Wednesday, June 23, 2010

Fighting Korea!

By now you've probably seen the pictures Beth posted from our rain-soaked trip to Seoul City Hall to watch Korea's opening World Cup match against Greece.

Beth and I got to Seoul earlier that afternoon to meet some friends and sightsee, but it was raining a lot so we just went to a Western bar near City Hall and ate nachos and drank Filipino beer and waited for the rain to slack up.

It did after a while and we realized we were near Myeongdong, so Beth decided she wanted to check out Myeongdong Cathedral, something she's been dying to see since we got here. It's a beautiful church, but it was starting to rain again, so Beth went into the cathedral to take pictures, but when she did, she realized there was a wedding going on. She snapped some anyways and we left, agreeing that we'd like to come back on a nicer day, when we could look around a lot more.

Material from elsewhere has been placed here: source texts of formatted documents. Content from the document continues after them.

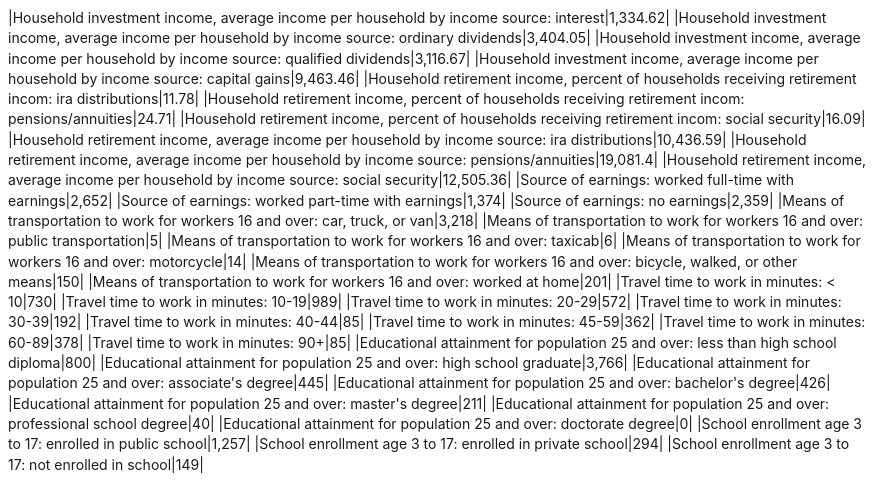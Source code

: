 |Household investment income, average income per household by income source: interest|1,334.62|
|Household investment income, average income per household by income source: ordinary dividends|3,404.05|
|Household investment income, average income per household by income source: qualified dividends|3,116.67|
|Household investment income, average income per household by income source: capital gains|9,463.46|
|Household retirement income, percent of households receiving retirement incom: ira distributions|11.78|
|Household retirement income, percent of households receiving retirement incom: pensions/annuities|24.71|
|Household retirement income, percent of households receiving retirement incom: social security|16.09|
|Household retirement income, average income per household by income source: ira distributions|10,436.59|
|Household retirement income, average income per household by income source: pensions/annuities|19,081.4|
|Household retirement income, average income per household by income source: social security|12,505.36|
|Source of earnings: worked full-time with earnings|2,652|
|Source of earnings: worked part-time with earnings|1,374|
|Source of earnings: no earnings|2,359|
|Means of transportation to work for workers 16 and over: car, truck, or van|3,218|
|Means of transportation to work for workers 16 and over: public transportation|5|
|Means of transportation to work for workers 16 and over: taxicab|6|
|Means of transportation to work for workers 16 and over: motorcycle|14|
|Means of transportation to work for workers 16 and over: bicycle, walked, or other means|150|
|Means of transportation to work for workers 16 and over: worked at home|201|
|Travel time to work in minutes: < 10|730|
|Travel time to work in minutes: 10-19|989|
|Travel time to work in minutes: 20-29|572|
|Travel time to work in minutes: 30-39|192|
|Travel time to work in minutes: 40-44|85|
|Travel time to work in minutes: 45-59|362|
|Travel time to work in minutes: 60-89|378|
|Travel time to work in minutes: 90+|85|
|Educational attainment for population 25 and over: less than high school diploma|800|
|Educational attainment for population 25 and over: high school graduate|3,766|
|Educational attainment for population 25 and over: associate's degree|445|
|Educational attainment for population 25 and over: bachelor's degree|426|
|Educational attainment for population 25 and over: master's degree|211|
|Educational attainment for population 25 and over: professional school degree|40|
|Educational attainment for population 25 and over: doctorate degree|0|
|School enrollment age 3 to 17: enrolled in public school|1,257|
|School enrollment age 3 to 17: enrolled in private school|294|
|School enrollment age 3 to 17: not enrolled in school|149|
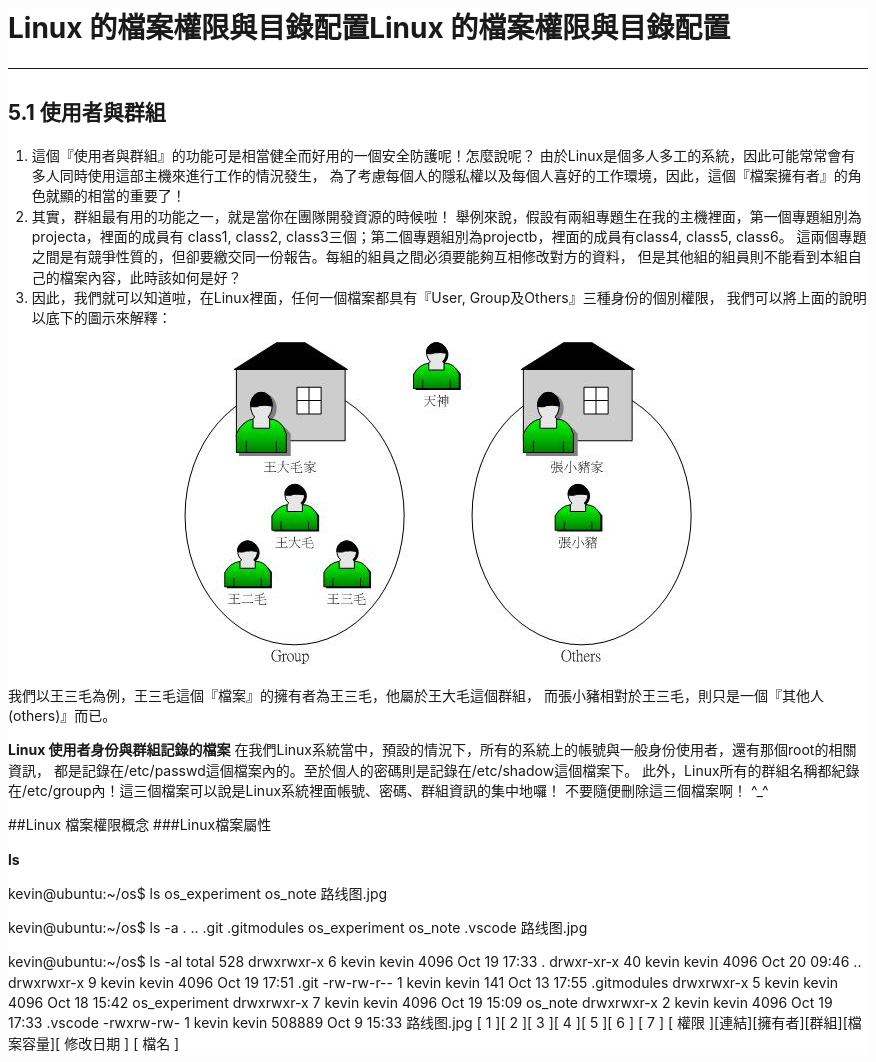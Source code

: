 # Linux 的檔案權限與目錄配置Linux 的檔案權限與目錄配置
---
## 5.1 使用者與群組

1. 這個『使用者與群組』的功能可是相當健全而好用的一個安全防護呢！怎麼說呢？ 由於Linux是個多人多工的系統，因此可能常常會有多人同時使用這部主機來進行工作的情況發生， 為了考慮每個人的隱私權以及每個人喜好的工作環境，因此，這個『檔案擁有者』的角色就顯的相當的重要了！
2. 其實，群組最有用的功能之一，就是當你在團隊開發資源的時候啦！ 舉例來說，假設有兩組專題生在我的主機裡面，第一個專題組別為projecta，裡面的成員有 class1, class2, class3三個；第二個專題組別為projectb，裡面的成員有class4, class5, class6。 這兩個專題之間是有競爭性質的，但卻要繳交同一份報告。每組的組員之間必須要能夠互相修改對方的資料， 但是其他組的組員則不能看到本組自己的檔案內容，此時該如何是好？
3. 因此，我們就可以知道啦，在Linux裡面，任何一個檔案都具有『User, Group及Others』三種身份的個別權限， 我們可以將上面的說明以底下的圖示來解釋：
<div align=center><img src="/os_note/linux_file/picture/0210filepermission_1.jpg"></div>

我們以王三毛為例，王三毛這個『檔案』的擁有者為王三毛，他屬於王大毛這個群組， 而張小豬相對於王三毛，則只是一個『其他人(others)』而已。

**Linux 使用者身份與群組記錄的檔案**
在我們Linux系統當中，預設的情況下，所有的系統上的帳號與一般身份使用者，還有那個root的相關資訊， 都是記錄在/etc/passwd這個檔案內的。至於個人的密碼則是記錄在/etc/shadow這個檔案下。 此外，Linux所有的群組名稱都紀錄在/etc/group內！這三個檔案可以說是Linux系統裡面帳號、密碼、群組資訊的集中地囉！ 不要隨便刪除這三個檔案啊！ ^_^

##Linux 檔案權限概念
###Linux檔案屬性

**ls**

kevin@ubuntu:~/os$ ls
os_experiment  os_note  路线图.jpg

kevin@ubuntu:~/os$ ls -a
.  ..  .git  .gitmodules  os_experiment  os_note  .vscode  路线图.jpg

kevin@ubuntu:~/os$ ls -al
total 528
drwxrwxr-x  6 kevin kevin   4096 Oct 19 17:33 .
drwxr-xr-x 40 kevin kevin   4096 Oct 20 09:46 ..
drwxrwxr-x  9 kevin kevin   4096 Oct 19 17:51 .git
-rw-rw-r--  1 kevin kevin    141 Oct 13 17:55 .gitmodules
drwxrwxr-x  5 kevin kevin   4096 Oct 18 15:42 os_experiment
drwxrwxr-x  7 kevin kevin   4096 Oct 19 15:09 os_note
drwxrwxr-x  2 kevin kevin   4096 Oct 19 17:33 .vscode
-rwxrw-rw-  1 kevin kevin 508889 Oct  9 15:33 路线图.jpg
[    1    ][  2 ][   3  ][  4 ][    5   ][    6     ] [       7          ]
[  權限   ][連結][擁有者][群組][檔案容量][ 修改日期 ] [      檔名        ]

We got a call from some friends saying they were in Itaewon eating Mexican food, so we met them and had more nachos and drank margaritas before heading to a Canadian tavern.

We made our way back to City Hall after a while and when we got there it was still raining and very crowded. A lot of people had umbrellas but common courtesy says you don't hold them up when a crowd is trying to watch a game on a giant TV. So people traded their umbrellas for red ponchos. There were guys coming through the crowd selling beer and people were already chanting and singing.

Throughout the game, we learned all kinds of new chants. "Dae Hamingook!" was the most-used one, which just means "Republic of Korea." There was also another chant that sounded like, "This is Korea!" When Korea scored a goal, fireworks went off and the crowd erupted with them.

It rained most of the game and we were soaked even with our ponchos. But we had a lot of fun and we made lots of new friends. When their team wins a big game (Korea beat Greece 2-0), Koreans don't riot and beat people up and break things like animals, they just want to hug everyone and share drinks with you and talk to you. People kept coming up to us and happily shaking our hands and hugging us and telling us we looked like various celebrities. The rest of the night we heard groups of people cheering and singing, all through the streets and in the subways and on the buses. No one got in a fight, no cars got turned over or lit on fire. It was just a merry celebration, and I'm glad we were a part of it.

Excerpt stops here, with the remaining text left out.